Currently, Dinner Table Action v. Schneider remains on appeal in the First Circuit.

== Campaigns ==

=== Elector's Trust ===
In December 2016 Lawrence Lessig, Mark Lemley, and Michael Hawley established The Electors Trust with the backing of Equal Citizens, to provide pro bono legal counsel and a secure, anonymous communications platform for the 538 members of the United States Electoral College who could potentially become faithless electors to prevent the election of Donald Trump in the 2016 presidential election. The goal of the organization was also to help electors determine whether there was sufficient support to prevent Donald Trump's election. In December 2016, Lessig claimed that there were between 20 and 30 Republican electors considering voting against Trump.

The Electors Trust offered counsel through California law firm Durie Tangri. On December 15, 2016, Lessig told reporters that The Electors Trust had spent $20,000 for security for its lawyers due to threats from Trump supporters.

Lessig and The Electors Trust represented Christopher Suprun, an elector from Texas, who announced he would vote against Donald Trump regardless of how his state voted.

Working together with several other groups such as the Hamilton Electors as well as celebrities, the campaign resulted in seven "faithless" electoral votes, the most ever cast in a single presidential election. However, five of these seven faithless electors defected from voting for Hillary Clinton, while two of these seven faithless electors were pledged for Trump. This meant that the campaign fell 35 faithless Trump electors short of the 37 needed to potentially change the outcome.

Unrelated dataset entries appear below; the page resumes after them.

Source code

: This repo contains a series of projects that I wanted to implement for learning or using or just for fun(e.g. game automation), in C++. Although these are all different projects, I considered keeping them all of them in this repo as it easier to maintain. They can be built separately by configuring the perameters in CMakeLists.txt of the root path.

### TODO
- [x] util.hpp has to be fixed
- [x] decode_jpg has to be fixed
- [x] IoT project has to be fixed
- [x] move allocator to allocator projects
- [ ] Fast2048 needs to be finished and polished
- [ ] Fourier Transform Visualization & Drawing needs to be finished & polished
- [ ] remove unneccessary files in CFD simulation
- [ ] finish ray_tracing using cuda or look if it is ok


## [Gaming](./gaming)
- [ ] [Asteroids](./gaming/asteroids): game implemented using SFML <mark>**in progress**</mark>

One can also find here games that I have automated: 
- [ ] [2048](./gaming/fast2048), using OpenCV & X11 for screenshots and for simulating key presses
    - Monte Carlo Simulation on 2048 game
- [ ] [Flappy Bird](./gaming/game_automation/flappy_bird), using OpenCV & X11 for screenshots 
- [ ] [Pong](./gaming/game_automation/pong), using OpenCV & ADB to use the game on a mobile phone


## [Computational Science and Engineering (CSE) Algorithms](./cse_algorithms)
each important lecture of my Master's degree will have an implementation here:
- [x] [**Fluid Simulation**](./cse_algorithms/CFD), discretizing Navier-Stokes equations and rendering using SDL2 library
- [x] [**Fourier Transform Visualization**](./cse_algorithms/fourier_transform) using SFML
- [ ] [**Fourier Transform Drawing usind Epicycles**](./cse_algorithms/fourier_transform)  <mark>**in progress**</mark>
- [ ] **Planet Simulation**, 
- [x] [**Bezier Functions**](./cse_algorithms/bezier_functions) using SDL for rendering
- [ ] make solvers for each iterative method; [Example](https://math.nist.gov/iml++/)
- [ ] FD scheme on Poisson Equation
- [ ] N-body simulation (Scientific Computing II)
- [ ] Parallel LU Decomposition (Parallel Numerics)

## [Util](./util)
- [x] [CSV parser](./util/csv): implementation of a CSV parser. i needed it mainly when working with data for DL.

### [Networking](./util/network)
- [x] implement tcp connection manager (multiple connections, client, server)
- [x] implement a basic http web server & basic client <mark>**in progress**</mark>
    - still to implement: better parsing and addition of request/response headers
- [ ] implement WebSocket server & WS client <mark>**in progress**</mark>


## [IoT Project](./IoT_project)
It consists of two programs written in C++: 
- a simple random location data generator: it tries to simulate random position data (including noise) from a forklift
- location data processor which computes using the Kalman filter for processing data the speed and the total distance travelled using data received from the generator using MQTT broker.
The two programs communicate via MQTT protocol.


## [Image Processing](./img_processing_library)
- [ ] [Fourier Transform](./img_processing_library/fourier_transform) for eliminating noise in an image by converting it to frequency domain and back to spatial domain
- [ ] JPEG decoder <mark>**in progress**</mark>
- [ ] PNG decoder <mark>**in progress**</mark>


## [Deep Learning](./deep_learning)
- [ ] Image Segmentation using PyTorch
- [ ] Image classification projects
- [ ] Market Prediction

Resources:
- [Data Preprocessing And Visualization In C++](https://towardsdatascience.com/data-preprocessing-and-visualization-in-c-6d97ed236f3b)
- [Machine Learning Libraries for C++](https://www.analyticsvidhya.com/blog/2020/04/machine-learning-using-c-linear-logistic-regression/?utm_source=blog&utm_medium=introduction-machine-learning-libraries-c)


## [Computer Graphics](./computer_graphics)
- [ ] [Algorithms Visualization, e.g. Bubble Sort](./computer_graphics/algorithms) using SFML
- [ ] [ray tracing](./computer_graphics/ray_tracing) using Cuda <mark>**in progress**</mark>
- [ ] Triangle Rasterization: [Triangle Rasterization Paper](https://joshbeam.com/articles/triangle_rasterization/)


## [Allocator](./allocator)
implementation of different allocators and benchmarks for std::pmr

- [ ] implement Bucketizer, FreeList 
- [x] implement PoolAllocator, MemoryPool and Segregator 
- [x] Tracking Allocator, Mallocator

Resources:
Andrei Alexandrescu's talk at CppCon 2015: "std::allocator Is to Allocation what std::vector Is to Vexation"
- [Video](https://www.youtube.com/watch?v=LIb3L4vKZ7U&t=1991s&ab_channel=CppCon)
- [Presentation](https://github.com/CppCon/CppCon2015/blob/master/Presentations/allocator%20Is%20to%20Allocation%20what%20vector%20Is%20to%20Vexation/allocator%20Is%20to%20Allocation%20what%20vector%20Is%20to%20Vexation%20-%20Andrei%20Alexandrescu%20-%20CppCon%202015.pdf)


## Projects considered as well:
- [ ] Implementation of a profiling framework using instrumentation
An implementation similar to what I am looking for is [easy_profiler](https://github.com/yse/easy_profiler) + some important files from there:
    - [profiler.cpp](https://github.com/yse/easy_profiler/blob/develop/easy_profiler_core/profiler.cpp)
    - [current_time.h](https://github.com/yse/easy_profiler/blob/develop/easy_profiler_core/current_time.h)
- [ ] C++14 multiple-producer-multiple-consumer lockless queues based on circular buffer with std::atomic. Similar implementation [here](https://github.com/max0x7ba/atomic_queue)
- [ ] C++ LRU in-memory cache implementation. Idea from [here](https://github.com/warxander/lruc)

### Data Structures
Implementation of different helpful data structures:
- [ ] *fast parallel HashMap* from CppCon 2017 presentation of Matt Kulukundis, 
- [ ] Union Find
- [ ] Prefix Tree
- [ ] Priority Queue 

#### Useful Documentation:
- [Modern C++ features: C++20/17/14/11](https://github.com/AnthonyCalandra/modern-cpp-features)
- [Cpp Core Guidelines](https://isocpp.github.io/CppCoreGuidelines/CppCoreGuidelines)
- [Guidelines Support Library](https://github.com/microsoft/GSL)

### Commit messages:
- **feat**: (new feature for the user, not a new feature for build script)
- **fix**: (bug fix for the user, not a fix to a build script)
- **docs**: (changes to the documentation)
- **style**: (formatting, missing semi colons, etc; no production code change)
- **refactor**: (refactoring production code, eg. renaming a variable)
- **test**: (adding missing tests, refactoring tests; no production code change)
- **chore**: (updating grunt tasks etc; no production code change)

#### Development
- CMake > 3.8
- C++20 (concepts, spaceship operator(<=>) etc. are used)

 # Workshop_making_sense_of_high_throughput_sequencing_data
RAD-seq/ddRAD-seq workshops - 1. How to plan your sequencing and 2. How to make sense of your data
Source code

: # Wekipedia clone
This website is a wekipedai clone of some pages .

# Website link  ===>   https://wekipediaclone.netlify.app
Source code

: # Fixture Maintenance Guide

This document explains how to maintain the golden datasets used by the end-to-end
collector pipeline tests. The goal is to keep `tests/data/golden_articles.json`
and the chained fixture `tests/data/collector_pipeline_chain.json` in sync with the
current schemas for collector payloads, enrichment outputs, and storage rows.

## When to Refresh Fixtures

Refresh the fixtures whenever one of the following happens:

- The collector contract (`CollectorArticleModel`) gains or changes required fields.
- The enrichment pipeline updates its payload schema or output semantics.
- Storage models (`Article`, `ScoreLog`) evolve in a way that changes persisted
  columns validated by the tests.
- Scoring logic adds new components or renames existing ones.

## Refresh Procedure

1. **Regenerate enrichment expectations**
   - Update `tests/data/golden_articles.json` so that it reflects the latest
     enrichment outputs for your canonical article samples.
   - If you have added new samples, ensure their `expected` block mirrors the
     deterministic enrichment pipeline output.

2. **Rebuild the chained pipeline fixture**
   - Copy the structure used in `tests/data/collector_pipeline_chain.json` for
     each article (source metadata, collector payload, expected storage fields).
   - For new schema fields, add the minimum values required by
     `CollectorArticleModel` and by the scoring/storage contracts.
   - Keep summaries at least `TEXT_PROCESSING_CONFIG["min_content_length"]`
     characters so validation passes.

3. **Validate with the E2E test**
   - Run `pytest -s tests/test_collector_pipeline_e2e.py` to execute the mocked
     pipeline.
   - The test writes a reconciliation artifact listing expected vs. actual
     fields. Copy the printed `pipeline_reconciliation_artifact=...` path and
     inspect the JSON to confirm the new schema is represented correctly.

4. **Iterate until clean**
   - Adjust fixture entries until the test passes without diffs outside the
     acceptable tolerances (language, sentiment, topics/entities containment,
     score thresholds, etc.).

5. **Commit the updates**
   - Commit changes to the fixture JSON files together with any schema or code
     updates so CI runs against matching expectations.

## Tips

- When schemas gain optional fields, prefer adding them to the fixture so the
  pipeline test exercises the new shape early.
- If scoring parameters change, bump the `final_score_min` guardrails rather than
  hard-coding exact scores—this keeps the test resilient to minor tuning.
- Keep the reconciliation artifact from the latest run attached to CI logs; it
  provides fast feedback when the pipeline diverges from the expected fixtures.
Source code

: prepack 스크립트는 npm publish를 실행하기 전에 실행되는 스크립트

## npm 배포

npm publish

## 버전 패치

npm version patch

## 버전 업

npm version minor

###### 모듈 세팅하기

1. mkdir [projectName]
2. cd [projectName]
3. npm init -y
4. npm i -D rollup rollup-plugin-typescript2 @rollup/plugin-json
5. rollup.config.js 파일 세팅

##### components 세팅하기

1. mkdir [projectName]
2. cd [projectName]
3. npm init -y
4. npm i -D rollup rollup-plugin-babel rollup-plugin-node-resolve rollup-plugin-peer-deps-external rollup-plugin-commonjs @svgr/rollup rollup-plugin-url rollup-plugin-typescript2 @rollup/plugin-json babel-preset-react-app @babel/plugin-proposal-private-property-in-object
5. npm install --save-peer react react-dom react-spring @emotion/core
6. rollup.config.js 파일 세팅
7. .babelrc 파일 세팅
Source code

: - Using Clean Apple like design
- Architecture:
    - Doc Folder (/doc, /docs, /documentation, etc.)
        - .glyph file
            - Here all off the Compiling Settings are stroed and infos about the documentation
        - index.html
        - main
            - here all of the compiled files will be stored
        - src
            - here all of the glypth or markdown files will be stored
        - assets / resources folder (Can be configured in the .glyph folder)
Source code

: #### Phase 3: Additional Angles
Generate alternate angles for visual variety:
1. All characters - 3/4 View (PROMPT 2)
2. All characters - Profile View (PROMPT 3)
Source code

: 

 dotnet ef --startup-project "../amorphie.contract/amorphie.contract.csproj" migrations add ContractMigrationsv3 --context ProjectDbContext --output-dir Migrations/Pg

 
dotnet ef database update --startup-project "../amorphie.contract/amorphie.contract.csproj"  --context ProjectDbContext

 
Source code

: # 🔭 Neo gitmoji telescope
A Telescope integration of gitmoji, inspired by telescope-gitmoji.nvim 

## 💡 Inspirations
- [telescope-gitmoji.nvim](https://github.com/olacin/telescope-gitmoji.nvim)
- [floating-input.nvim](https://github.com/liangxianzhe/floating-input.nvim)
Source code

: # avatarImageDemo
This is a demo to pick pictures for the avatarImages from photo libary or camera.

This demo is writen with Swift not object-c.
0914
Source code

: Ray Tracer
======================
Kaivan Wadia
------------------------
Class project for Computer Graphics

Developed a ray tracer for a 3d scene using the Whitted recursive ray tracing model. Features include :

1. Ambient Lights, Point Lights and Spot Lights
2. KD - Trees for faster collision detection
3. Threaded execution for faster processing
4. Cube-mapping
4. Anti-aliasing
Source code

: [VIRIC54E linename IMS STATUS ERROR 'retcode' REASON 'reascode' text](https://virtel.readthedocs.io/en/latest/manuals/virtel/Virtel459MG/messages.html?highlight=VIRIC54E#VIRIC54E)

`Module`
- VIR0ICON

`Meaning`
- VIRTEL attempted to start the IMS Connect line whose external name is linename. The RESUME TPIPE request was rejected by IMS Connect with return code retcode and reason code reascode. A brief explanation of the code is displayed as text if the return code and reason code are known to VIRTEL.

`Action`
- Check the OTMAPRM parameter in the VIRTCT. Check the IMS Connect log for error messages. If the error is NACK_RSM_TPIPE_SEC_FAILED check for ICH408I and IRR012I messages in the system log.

=== Amending the CLASSICS Act ===
In June 2018, Equal Citizens launched an advocacy campaign partnered with Demand Progress, the EFF, Public Knowledge, and the Internet Archive to pressure Congress to change provisions in the Compensating Legacy Artists for their Songs, Service, and Important Contributions to Society Act (The CLASSICS Act). Their main demand, articulated in a letter to the Senate Judiciary Committee, was to add a registration requirement to any copyright extension, so as to allow unregistered works to pass into the public domain.

=== Creative Democracy Contest ===
In May 2018, Equal Citizens, in partnership with musician Bassnectar and the electronic music festival Electric Forest, launched the Creative Democracy Contest, in which online users could enter art depicting facts about American democracy for prizes. Judges for the contest included Lawrence Lessig, actress Bridgit Mendler, and artist Sebastian Wahl.